Instructions to follow. Please give again, word for word, the lines that lie between the start of the listing below and the line with "Now that you've", both included.

Given records.
BEGIN

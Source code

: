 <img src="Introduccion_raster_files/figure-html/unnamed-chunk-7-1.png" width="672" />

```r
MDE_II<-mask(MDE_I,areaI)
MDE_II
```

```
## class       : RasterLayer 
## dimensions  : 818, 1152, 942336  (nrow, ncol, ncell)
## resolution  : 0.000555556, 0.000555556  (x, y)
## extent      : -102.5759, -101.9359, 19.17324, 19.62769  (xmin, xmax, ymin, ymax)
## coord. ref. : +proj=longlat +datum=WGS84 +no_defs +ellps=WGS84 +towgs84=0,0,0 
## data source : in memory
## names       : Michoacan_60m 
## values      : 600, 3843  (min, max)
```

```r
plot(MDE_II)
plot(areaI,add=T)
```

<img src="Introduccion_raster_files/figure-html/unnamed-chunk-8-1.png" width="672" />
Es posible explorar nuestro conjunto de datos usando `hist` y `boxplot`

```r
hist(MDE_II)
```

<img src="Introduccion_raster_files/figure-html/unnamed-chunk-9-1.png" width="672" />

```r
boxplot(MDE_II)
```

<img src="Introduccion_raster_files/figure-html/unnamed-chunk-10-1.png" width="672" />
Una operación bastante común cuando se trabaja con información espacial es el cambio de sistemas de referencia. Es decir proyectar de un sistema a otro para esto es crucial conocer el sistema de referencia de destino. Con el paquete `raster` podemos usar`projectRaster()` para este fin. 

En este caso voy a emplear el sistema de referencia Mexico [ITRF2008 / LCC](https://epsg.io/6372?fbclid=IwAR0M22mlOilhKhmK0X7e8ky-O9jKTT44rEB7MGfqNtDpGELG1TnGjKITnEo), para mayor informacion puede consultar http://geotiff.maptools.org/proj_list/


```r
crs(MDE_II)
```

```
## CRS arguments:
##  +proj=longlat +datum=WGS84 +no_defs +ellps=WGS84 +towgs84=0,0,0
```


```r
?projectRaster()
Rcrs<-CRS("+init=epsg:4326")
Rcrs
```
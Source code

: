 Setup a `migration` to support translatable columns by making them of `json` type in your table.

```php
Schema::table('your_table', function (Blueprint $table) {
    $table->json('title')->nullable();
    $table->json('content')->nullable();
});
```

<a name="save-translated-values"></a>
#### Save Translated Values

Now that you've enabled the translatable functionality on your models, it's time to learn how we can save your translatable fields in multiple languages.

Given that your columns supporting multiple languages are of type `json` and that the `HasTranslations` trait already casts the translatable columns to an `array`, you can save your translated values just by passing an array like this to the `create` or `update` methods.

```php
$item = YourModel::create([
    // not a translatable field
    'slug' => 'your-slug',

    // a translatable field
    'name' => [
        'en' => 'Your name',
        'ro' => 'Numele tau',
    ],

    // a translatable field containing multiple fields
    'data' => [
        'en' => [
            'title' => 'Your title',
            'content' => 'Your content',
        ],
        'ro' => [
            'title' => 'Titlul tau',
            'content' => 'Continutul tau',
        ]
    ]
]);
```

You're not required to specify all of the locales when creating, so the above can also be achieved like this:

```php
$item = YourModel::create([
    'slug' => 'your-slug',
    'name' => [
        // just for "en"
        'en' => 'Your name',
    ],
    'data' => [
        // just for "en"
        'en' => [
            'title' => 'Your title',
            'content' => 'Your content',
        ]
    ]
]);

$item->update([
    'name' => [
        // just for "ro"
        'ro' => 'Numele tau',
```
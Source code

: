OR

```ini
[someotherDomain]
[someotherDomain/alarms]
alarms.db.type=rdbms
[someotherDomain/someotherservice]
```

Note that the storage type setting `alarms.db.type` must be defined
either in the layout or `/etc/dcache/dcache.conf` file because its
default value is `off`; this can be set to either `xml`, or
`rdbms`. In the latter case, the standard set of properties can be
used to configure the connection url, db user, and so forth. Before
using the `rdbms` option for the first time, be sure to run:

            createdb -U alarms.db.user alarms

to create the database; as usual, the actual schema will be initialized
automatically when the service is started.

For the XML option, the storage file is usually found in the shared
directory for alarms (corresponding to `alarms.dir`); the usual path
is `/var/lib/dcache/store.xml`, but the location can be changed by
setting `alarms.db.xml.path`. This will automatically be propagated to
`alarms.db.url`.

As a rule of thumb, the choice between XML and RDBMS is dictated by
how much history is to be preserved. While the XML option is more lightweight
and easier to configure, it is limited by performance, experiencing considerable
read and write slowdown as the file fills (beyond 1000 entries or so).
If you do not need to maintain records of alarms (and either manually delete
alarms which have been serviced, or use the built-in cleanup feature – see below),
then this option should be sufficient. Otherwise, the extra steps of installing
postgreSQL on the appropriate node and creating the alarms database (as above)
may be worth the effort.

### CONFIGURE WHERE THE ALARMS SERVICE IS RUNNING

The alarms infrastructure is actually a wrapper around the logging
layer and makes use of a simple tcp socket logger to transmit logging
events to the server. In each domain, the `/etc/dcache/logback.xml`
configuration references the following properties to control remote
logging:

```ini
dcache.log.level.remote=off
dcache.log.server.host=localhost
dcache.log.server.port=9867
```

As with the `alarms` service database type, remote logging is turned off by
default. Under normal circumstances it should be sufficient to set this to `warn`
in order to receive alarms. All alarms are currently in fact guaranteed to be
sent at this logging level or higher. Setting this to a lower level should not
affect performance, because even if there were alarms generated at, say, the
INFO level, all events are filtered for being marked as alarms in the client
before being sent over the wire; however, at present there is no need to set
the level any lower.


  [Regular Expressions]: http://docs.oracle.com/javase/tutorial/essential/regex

END

Completed exercise.
Source code

: <img src="Introduccion_raster_files/figure-html/unnamed-chunk-7-1.png" width="672" />

```r
MDE_II<-mask(MDE_I,areaI)
MDE_II
```

```
## class       : RasterLayer 
## dimensions  : 818, 1152, 942336  (nrow, ncol, ncell)
## resolution  : 0.000555556, 0.000555556  (x, y)
## extent      : -102.5759, -101.9359, 19.17324, 19.62769  (xmin, xmax, ymin, ymax)
## coord. ref. : +proj=longlat +datum=WGS84 +no_defs +ellps=WGS84 +towgs84=0,0,0 
## data source : in memory
## names       : Michoacan_60m 
## values      : 600, 3843  (min, max)
```

```r
plot(MDE_II)
plot(areaI,add=T)
```

<img src="Introduccion_raster_files/figure-html/unnamed-chunk-8-1.png" width="672" />
Es posible explorar nuestro conjunto de datos usando `hist` y `boxplot`

```r
hist(MDE_II)
```

<img src="Introduccion_raster_files/figure-html/unnamed-chunk-9-1.png" width="672" />

```r
boxplot(MDE_II)
```

<img src="Introduccion_raster_files/figure-html/unnamed-chunk-10-1.png" width="672" />
Una operación bastante común cuando se trabaja con información espacial es el cambio de sistemas de referencia. Es decir proyectar de un sistema a otro para esto es crucial conocer el sistema de referencia de destino. Con el paquete `raster` podemos usar`projectRaster()` para este fin. 

En este caso voy a emplear el sistema de referencia Mexico [ITRF2008 / LCC](https://epsg.io/6372?fbclid=IwAR0M22mlOilhKhmK0X7e8ky-O9jKTT44rEB7MGfqNtDpGELG1TnGjKITnEo), para mayor informacion puede consultar http://geotiff.maptools.org/proj_list/


```r
crs(MDE_II)
```

```
## CRS arguments:
##  +proj=longlat +datum=WGS84 +no_defs +ellps=WGS84 +towgs84=0,0,0
```


```r
?projectRaster()
Rcrs<-CRS("+init=epsg:4326")
Rcrs
```
Source code

: Setup a `migration` to support translatable columns by making them of `json` type in your table.

```php
Schema::table('your_table', function (Blueprint $table) {
    $table->json('title')->nullable();
    $table->json('content')->nullable();
});
```

<a name="save-translated-values"></a>
#### Save Translated Values

Now that you've enabled the translatable functionality on your models, it's time to learn how we can save your translatable fields in multiple languages.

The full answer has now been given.